Document images with source code
● ● ●
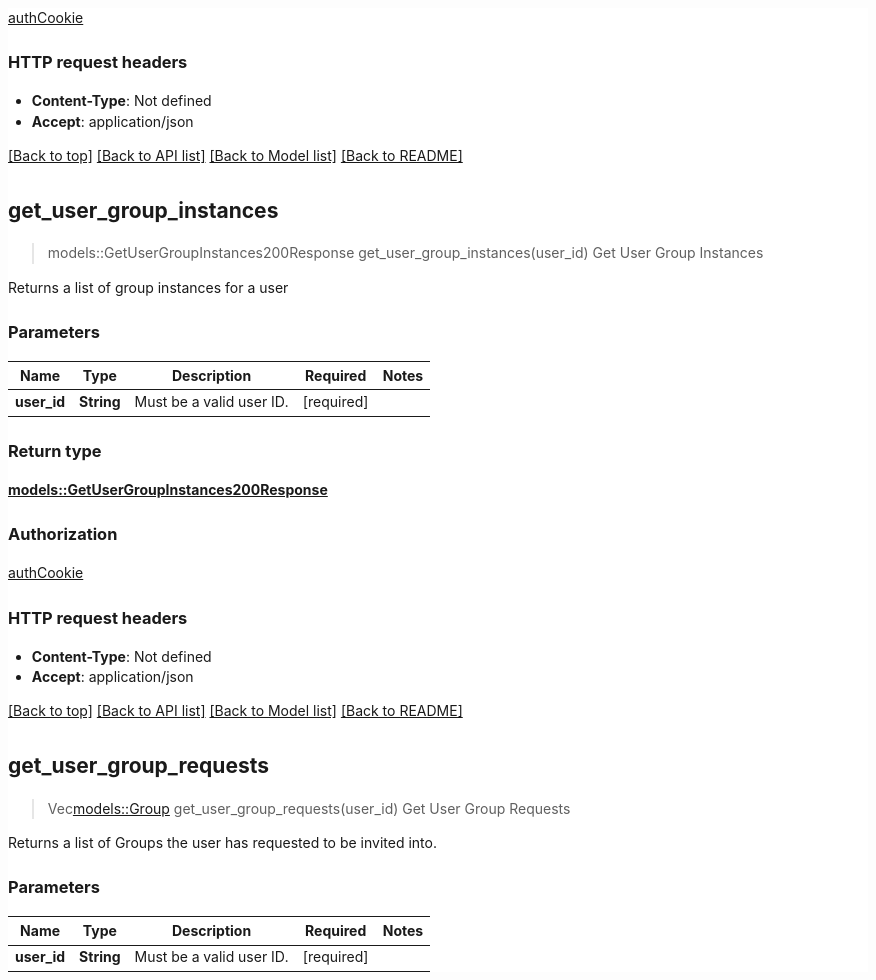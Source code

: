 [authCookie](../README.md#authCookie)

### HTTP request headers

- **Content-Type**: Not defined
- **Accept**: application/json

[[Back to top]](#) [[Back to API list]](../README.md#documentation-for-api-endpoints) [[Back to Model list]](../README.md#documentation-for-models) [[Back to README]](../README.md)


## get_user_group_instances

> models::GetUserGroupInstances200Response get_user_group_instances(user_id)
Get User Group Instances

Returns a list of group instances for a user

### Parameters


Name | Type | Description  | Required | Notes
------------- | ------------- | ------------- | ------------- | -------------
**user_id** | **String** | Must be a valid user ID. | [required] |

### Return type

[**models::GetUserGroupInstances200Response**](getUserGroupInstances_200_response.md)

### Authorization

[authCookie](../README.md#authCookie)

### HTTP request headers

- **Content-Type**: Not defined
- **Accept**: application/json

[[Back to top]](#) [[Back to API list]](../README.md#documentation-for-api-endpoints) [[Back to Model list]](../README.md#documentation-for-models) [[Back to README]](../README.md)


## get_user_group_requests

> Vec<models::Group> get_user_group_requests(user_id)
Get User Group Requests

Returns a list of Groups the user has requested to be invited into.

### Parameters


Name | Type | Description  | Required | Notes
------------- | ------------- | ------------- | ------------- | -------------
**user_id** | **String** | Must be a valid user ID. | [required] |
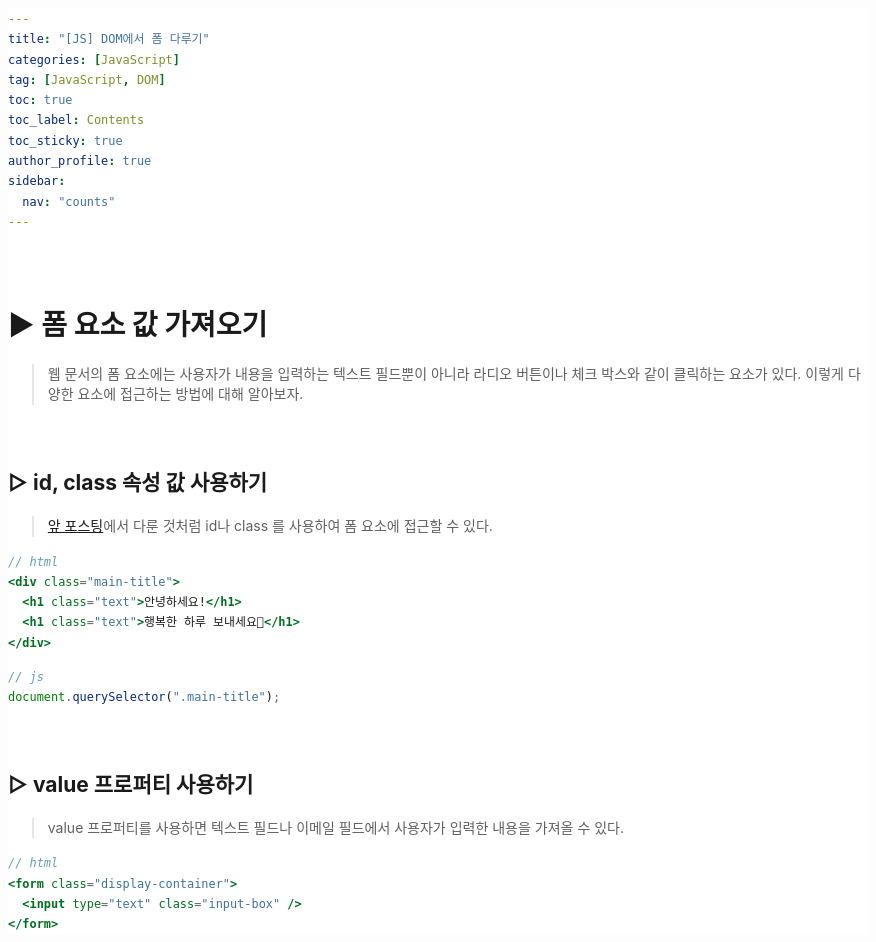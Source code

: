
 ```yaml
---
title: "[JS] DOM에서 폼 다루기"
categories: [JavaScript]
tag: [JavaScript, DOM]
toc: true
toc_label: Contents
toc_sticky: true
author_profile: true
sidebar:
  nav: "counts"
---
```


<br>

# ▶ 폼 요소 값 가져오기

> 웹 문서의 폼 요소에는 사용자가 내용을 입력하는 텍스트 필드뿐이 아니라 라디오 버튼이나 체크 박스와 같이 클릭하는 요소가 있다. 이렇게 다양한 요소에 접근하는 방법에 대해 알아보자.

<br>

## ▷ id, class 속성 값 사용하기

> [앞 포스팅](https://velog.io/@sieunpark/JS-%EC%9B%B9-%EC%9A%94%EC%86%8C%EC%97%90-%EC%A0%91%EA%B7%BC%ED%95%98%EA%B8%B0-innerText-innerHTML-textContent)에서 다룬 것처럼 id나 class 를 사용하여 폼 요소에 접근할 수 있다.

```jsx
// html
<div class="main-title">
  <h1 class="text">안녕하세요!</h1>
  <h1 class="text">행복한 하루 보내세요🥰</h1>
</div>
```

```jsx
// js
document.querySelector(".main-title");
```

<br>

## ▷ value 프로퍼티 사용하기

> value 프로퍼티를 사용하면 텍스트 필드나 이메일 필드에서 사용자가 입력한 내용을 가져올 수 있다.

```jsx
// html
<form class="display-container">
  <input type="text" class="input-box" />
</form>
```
● ● ●
What is being asked —
Please restate the lines above exactly, starting at the first line of the data and stopping at the line containing "## ▷ id, class 속성 값 사용하기", which is included. Omit pictures.

Answer to the problem —
Source code

: [authCookie](../README.md#authCookie)

### HTTP request headers

- **Content-Type**: Not defined
- **Accept**: application/json

[[Back to top]](#) [[Back to API list]](../README.md#documentation-for-api-endpoints) [[Back to Model list]](../README.md#documentation-for-models) [[Back to README]](../README.md)


## get_user_group_instances

> models::GetUserGroupInstances200Response get_user_group_instances(user_id)
Get User Group Instances

Returns a list of group instances for a user

### Parameters


Name | Type | Description  | Required | Notes
------------- | ------------- | ------------- | ------------- | -------------
**user_id** | **String** | Must be a valid user ID. | [required] |

### Return type

[**models::GetUserGroupInstances200Response**](getUserGroupInstances_200_response.md)

### Authorization

[authCookie](../README.md#authCookie)

### HTTP request headers

- **Content-Type**: Not defined
- **Accept**: application/json

[[Back to top]](#) [[Back to API list]](../README.md#documentation-for-api-endpoints) [[Back to Model list]](../README.md#documentation-for-models) [[Back to README]](../README.md)


## get_user_group_requests

> Vec<models::Group> get_user_group_requests(user_id)
Get User Group Requests

Returns a list of Groups the user has requested to be invited into.

### Parameters


Name | Type | Description  | Required | Notes
------------- | ------------- | ------------- | ------------- | -------------
**user_id** | **String** | Must be a valid user ID. | [required] |
Source code

:
 ```yaml
---
title: "[JS] DOM에서 폼 다루기"
categories: [JavaScript]
tag: [JavaScript, DOM]
toc: true
toc_label: Contents
toc_sticky: true
author_profile: true
sidebar:
  nav: "counts"
---
```


<br>

# ▶ 폼 요소 값 가져오기

> 웹 문서의 폼 요소에는 사용자가 내용을 입력하는 텍스트 필드뿐이 아니라 라디오 버튼이나 체크 박스와 같이 클릭하는 요소가 있다. 이렇게 다양한 요소에 접근하는 방법에 대해 알아보자.

<br>

## ▷ id, class 속성 값 사용하기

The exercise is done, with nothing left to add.